**YOUR INSTRUCTIONS:** If a line in the entries below includes "void", pick it out and copy it.

DATA FOR THIS EXERCISE START

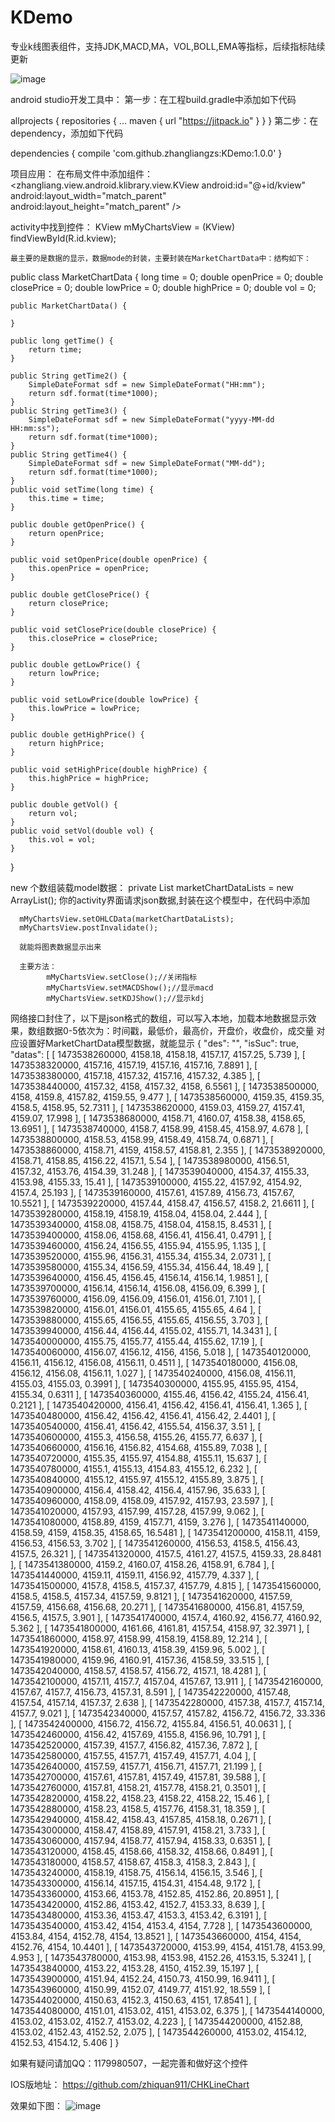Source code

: # KDemo
专业k线图表组件，支持JDK,MACD,MA，VOL,BOLL,EMA等指标，后续指标陆续更新

![image](https://github.com/zhangliangzs/KDemo/blob/master/photo/device.png)

android studio开发工具中：
第一步：在工程build.gradle中添加如下代码

allprojects {
		repositories {
			...
			maven { url "https://jitpack.io" }
		}
	}
第二步：在dependency，添加如下代码

dependencies {
	        compile 'com.github.zhangliangzs:KDemo:1.0.0'
	}
  


项目应用：
在布局文件中添加组件：
<zhangliang.view.android.klibrary.view.KView
        android:id="@+id/kview"
        android:layout_width="match_parent"
        android:layout_height="match_parent" />


   activity中找到控件：
    KView mMyChartsView = (KView) findViewById(R.id.kview);

    最主要的是数据的显示，数据mode的封装，主要封装在MarketChartData中：结构如下：
public class MarketChartData {
    long time = 0;
    double openPrice = 0;
    double closePrice = 0;
    double lowPrice = 0;
    double highPrice = 0;
    double vol = 0;

    public MarketChartData() {

    }

    public long getTime() {
        return time;
    }

    public String getTime2() {
        SimpleDateFormat sdf = new SimpleDateFormat("HH:mm");
        return sdf.format(time*1000);
    }
    public String getTime3() {
        SimpleDateFormat sdf = new SimpleDateFormat("yyyy-MM-dd HH:mm:ss");
        return sdf.format(time*1000);
    }
    public String getTime4() {
        SimpleDateFormat sdf = new SimpleDateFormat("MM-dd");
        return sdf.format(time*1000);
    }
    public void setTime(long time) {
        this.time = time;
    }

    public double getOpenPrice() {
        return openPrice;
    }

    public void setOpenPrice(double openPrice) {
        this.openPrice = openPrice;
    }

    public double getClosePrice() {
        return closePrice;
    }

    public void setClosePrice(double closePrice) {
        this.closePrice = closePrice;
    }

    public double getLowPrice() {
        return lowPrice;
    }

    public void setLowPrice(double lowPrice) {
        this.lowPrice = lowPrice;
    }

    public double getHighPrice() {
        return highPrice;
    }

    public void setHighPrice(double highPrice) {
        this.highPrice = highPrice;
    }

    public double getVol() {
        return vol;
    }
    public void setVol(double vol) {
        this.vol = vol;
    }
}

new 个数组装载model数据：
private List<MarketChartData> marketChartDataLists = new ArrayList<MarketChartData>();
你的activity界面请求json数据,封装在这个模型中，在代码中添加

      mMyChartsView.setOHLCData(marketChartDataLists);
      mMyChartsView.postInvalidate();

      就能将图表数据显示出来

      主要方法：
            mMyChartsView.setClose();//关闭指标
            mMyChartsView.setMACDShow();//显示macd
            mMyChartsView.setKDJShow();//显示kdj

网络接口封住了，以下是json格式的数组，可以写入本地，加载本地数据显示效果，数组数据0-5依次为：时间戳，最低价，最高价，开盘价，收盘价，成交量
对应设置好MarketChartData模型数据，就能显示
{
    "des": "",
    "isSuc": true,
    "datas": [
              [
               1473538260000,
               4158.18,
               4158.18,
               4157.17,
               4157.25,
               5.739
               ],
              [
               1473538320000,
               4157.16,
               4157.19,
               4157.16,
               4157.16,
               7.8891
               ],
              [
               1473538380000,
               4157.18,
               4157.32,
               4157.16,
               4157.32,
               4.385
               ],
              [
               1473538440000,
               4157.32,
               4158,
               4157.32,
               4158,
               6.5561
               ],
              [
               1473538500000,
               4158,
               4159.8,
               4157.82,
               4159.55,
               9.477
               ],
              [
               1473538560000,
               4159.35,
               4159.35,
               4158.5,
               4158.95,
               52.7311
               ],
              [
               1473538620000,
               4159.03,
               4159.27,
               4157.41,
               4159.07,
               17.998
               ],
              [
               1473538680000,
               4158.71,
               4160.07,
               4158.38,
               4158.65,
               13.6951
               ],
              [
               1473538740000,
               4158.7,
               4158.99,
               4158.45,
               4158.97,
               4.678
               ],
              [
               1473538800000,
               4158.53,
               4158.99,
               4158.49,
               4158.74,
               0.6871
               ],
              [
               1473538860000,
               4158.71,
               4159,
               4158.57,
               4158.81,
               2.355
               ],
              [
               1473538920000,
               4158.71,
               4158.85,
               4156.22,
               4157.1,
               5.54
               ],
              [
               1473538980000,
               4156.51,
               4157.32,
               4153.76,
               4154.39,
               31.248
               ],
              [
               1473539040000,
               4154.37,
               4155.33,
               4153.98,
               4155.33,
               15.41
               ],
              [
               1473539100000,
               4155.22,
               4157.92,
               4154.92,
               4157.4,
               25.193
               ],
              [
               1473539160000,
               4157.61,
               4157.89,
               4156.73,
               4157.67,
               10.5521
               ],
              [
               1473539220000,
               4157.44,
               4158.47,
               4156.57,
               4158.2,
               21.6611
               ],
              [
               1473539280000,
               4158.19,
               4158.19,
               4158.04,
               4158.04,
               2.444
               ],
              [
               1473539340000,
               4158.08,
               4158.75,
               4158.04,
               4158.15,
               8.4531
               ],
              [
               1473539400000,
               4158.06,
               4158.68,
               4156.41,
               4156.41,
               0.4791
               ],
              [
               1473539460000,
               4156.24,
               4156.55,
               4155.94,
               4155.95,
               1.135
               ],
              [
               1473539520000,
               4155.96,
               4156.31,
               4155.34,
               4155.34,
               2.0731
               ],
              [
               1473539580000,
               4155.34,
               4156.59,
               4155.34,
               4156.44,
               18.49
               ],
              [
               1473539640000,
               4156.45,
               4156.45,
               4156.14,
               4156.14,
               1.9851
               ],
              [
               1473539700000,
               4156.14,
               4156.14,
               4156.08,
               4156.09,
               6.399
               ],
              [
               1473539760000,
               4156.09,
               4156.09,
               4156.01,
               4156.01,
               7.101
               ],
              [
               1473539820000,
               4156.01,
               4156.01,
               4155.65,
               4155.65,
               4.64
               ],
              [
               1473539880000,
               4155.65,
               4156.55,
               4155.65,
               4156.55,
               3.703
               ],
              [
               1473539940000,
               4156.44,
               4156.44,
               4155.02,
               4155.71,
               14.3431
               ],
              [
               1473540000000,
               4155.75,
               4155.77,
               4155.44,
               4155.62,
               17.19
               ],
              [
               1473540060000,
               4156.07,
               4156.12,
               4156,
               4156,
               5.018
               ],
              [
               1473540120000,
               4156.11,
               4156.12,
               4156.08,
               4156.11,
               0.4511
               ],
              [
               1473540180000,
               4156.08,
               4156.12,
               4156.08,
               4156.11,
               1.027
               ],
              [
               1473540240000,
               4156.08,
               4156.11,
               4155.03,
               4155.03,
               0.3991
               ],
              [
               1473540300000,
               4155.95,
               4155.95,
               4154,
               4155.34,
               0.6311
               ],
              [
               1473540360000,
               4155.46,
               4156.42,
               4155.24,
               4156.41,
               0.2121
               ],
              [
               1473540420000,
               4156.41,
               4156.42,
               4156.41,
               4156.41,
               1.365
               ],
              [
               1473540480000,
               4156.42,
               4156.42,
               4156.41,
               4156.42,
               2.4401
               ],
              [
               1473540540000,
               4156.41,
               4156.42,
               4155.54,
               4156.37,
               3.51
               ],
              [
               1473540600000,
               4155.3,
               4156.58,
               4155.26,
               4155.77,
               6.637
               ],
              [
               1473540660000,
               4156.16,
               4156.82,
               4154.68,
               4155.89,
               7.038
               ],
              [
               1473540720000,
               4155.35,
               4155.97,
               4154.88,
               4155.11,
               15.637
               ],
              [
               1473540780000,
               4155.1,
               4155.13,
               4154.83,
               4155.12,
               6.232
               ],
              [
               1473540840000,
               4155.12,
               4155.97,
               4155.12,
               4155.89,
               3.875
               ],
              [
               1473540900000,
               4156.4,
               4158.42,
               4156.4,
               4157.96,
               35.633
               ],
              [
               1473540960000,
               4158.09,
               4158.09,
               4157.92,
               4157.93,
               23.597
               ],
              [
               1473541020000,
               4157.93,
               4157.99,
               4157.28,
               4157.99,
               9.062
               ],
              [
               1473541080000,
               4158.89,
               4159,
               4157.71,
               4159,
               3.276
               ],
              [
               1473541140000,
               4158.59,
               4159,
               4158.35,
               4158.65,
               16.5481
               ],
              [
               1473541200000,
               4158.11,
               4159,
               4156.53,
               4156.53,
               3.702
               ],
              [
               1473541260000,
               4156.53,
               4158.5,
               4156.43,
               4157.5,
               26.321
               ],
              [
               1473541320000,
               4157.5,
               4161.27,
               4157.5,
               4159.33,
               28.8481
               ],
              [
               1473541380000,
               4159.2,
               4160.07,
               4158.26,
               4158.91,
               6.784
               ],
              [
               1473541440000,
               4159.11,
               4159.11,
               4156.92,
               4157.79,
               4.337
               ],
              [
               1473541500000,
               4157.8,
               4158.5,
               4157.37,
               4157.79,
               4.815
               ],
              [
               1473541560000,
               4158.5,
               4158.5,
               4157.34,
               4157.59,
               9.8121
               ],
              [
               1473541620000,
               4157.59,
               4157.59,
               4156.68,
               4156.68,
               20.271
               ],
              [
               1473541680000,
               4156.81,
               4157.59,
               4156.5,
               4157.5,
               3.901
               ],
              [
               1473541740000,
               4157.4,
               4160.92,
               4156.77,
               4160.92,
               5.362
               ],
              [
               1473541800000,
               4161.66,
               4161.81,
               4157.54,
               4158.97,
               32.3971
               ],
              [
               1473541860000,
               4158.97,
               4158.99,
               4158.19,
               4158.89,
               12.214
               ],
              [
               1473541920000,
               4158.61,
               4160.13,
               4158.39,
               4159.96,
               5.002
               ],
              [
               1473541980000,
               4159.96,
               4160.91,
               4157.36,
               4158.59,
               33.515
               ],
              [
               1473542040000,
               4158.57,
               4158.57,
               4156.72,
               4157.1,
               18.4281
               ],
              [
               1473542100000,
               4157.11,
               4157.7,
               4157.04,
               4157.67,
               13.911
               ],
              [
               1473542160000,
               4157.67,
               4157.7,
               4156.73,
               4157.31,
               8.591
               ],
              [
               1473542220000,
               4157.48,
               4157.54,
               4157.14,
               4157.37,
               2.638
               ],
              [
               1473542280000,
               4157.38,
               4157.7,
               4157.14,
               4157.7,
               9.021
               ],
              [
               1473542340000,
               4157.57,
               4157.82,
               4156.72,
               4156.72,
               33.336
               ],
              [
               1473542400000,
               4156.72,
               4156.72,
               4155.84,
               4156.51,
               40.0631
               ],
              [
               1473542460000,
               4156.42,
               4157.69,
               4155.8,
               4156.96,
               10.791
               ],
              [
               1473542520000,
               4157.39,
               4157.7,
               4156.82,
               4157.36,
               7.872
               ],
              [
               1473542580000,
               4157.55,
               4157.71,
               4157.49,
               4157.71,
               4.04
               ],
              [
               1473542640000,
               4157.59,
               4157.71,
               4156.71,
               4157.71,
               21.199
               ],
              [
               1473542700000,
               4157.61,
               4157.81,
               4157.49,
               4157.81,
               39.588
               ],
              [
               1473542760000,
               4157.81,
               4158.21,
               4157.78,
               4158.21,
               0.3501
               ],
              [
               1473542820000,
               4158.22,
               4158.23,
               4158.22,
               4158.22,
               15.46
               ],
              [
               1473542880000,
               4158.23,
               4158.5,
               4157.76,
               4158.31,
               18.359
               ],
              [
               1473542940000,
               4158.42,
               4158.43,
               4157.85,
               4158.18,
               0.2671
               ],
              [
               1473543000000,
               4158.47,
               4158.89,
               4157.91,
               4158.21,
               3.733
               ],
              [
               1473543060000,
               4157.94,
               4158.77,
               4157.94,
               4158.33,
               0.6351
               ],
              [
               1473543120000,
               4158.45,
               4158.66,
               4158.32,
               4158.66,
               0.8491
               ],
              [
               1473543180000,
               4158.57,
               4158.67,
               4158.3,
               4158.3,
               2.843
               ],
              [
               1473543240000,
               4158.19,
               4158.75,
               4156.14,
               4156.15,
               3.546
               ],
              [
               1473543300000,
               4156.14,
               4157.15,
               4154.31,
               4154.48,
               9.172
               ],
              [
               1473543360000,
               4153.66,
               4153.78,
               4152.85,
               4152.86,
               20.8951
               ],
              [
               1473543420000,
               4152.86,
               4153.42,
               4152.7,
               4153.33,
               8.639
               ],
              [
               1473543480000,
               4153.36,
               4153.47,
               4153.3,
               4153.42,
               6.3191
               ],
              [
               1473543540000,
               4153.42,
               4154,
               4153.4,
               4154,
               7.728
               ],
              [
               1473543600000,
               4153.84,
               4154,
               4152.78,
               4154,
               13.8521
               ],
              [
               1473543660000,
               4154,
               4154,
               4152.76,
               4154,
               10.4401
               ],
              [
               1473543720000,
               4153.99,
               4154,
               4151.78,
               4153.99,
               4.953
               ],
              [
               1473543780000,
               4153.98,
               4153.98,
               4152.26,
               4153.15,
               5.3241
               ],
              [
               1473543840000,
               4153.22,
               4153.28,
               4150,
               4152.39,
               15.197
               ],
              [
               1473543900000,
               4151.94,
               4152.24,
               4150.73,
               4150.99,
               16.9411
               ],
              [
               1473543960000,
               4150.99,
               4152.07,
               4149.77,
               4151.92,
               18.559
               ],
              [
               1473544020000,
               4150.63,
               4152.3,
               4150.63,
               4151,
               17.8541
               ],
              [
               1473544080000,
               4151.01,
               4153.02,
               4151,
               4153.02,
               6.375
               ],
              [
               1473544140000,
               4153.02,
               4153.02,
               4152.7,
               4153.02,
               4.223
               ],
              [
               1473544200000,
               4152.88,
               4153.02,
               4152.43,
               4152.52,
               2.075
               ],
              [
               1473544260000,
               4153.02,
               4154.12,
               4152.53,
               4154.12,
               5.406
               ]
}


如果有疑问请加QQ：1179980507，一起完善和做好这个控件

IOS版地址：
https://github.com/zhiquan911/CHKLineChart


  效果如下图：
![image](https://github.com/zhangliangzs/KDemo/blob/master/photo/deviceetcpng.png)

DATA FOR THIS EXERCISE END

**THE ANSWER:**
    public void setTime(long time) {
    public void setOpenPrice(double openPrice) {
    public void setClosePrice(double closePrice) {
    public void setLowPrice(double lowPrice) {
    public void setHighPrice(double highPrice) {
    public void setVol(double vol) {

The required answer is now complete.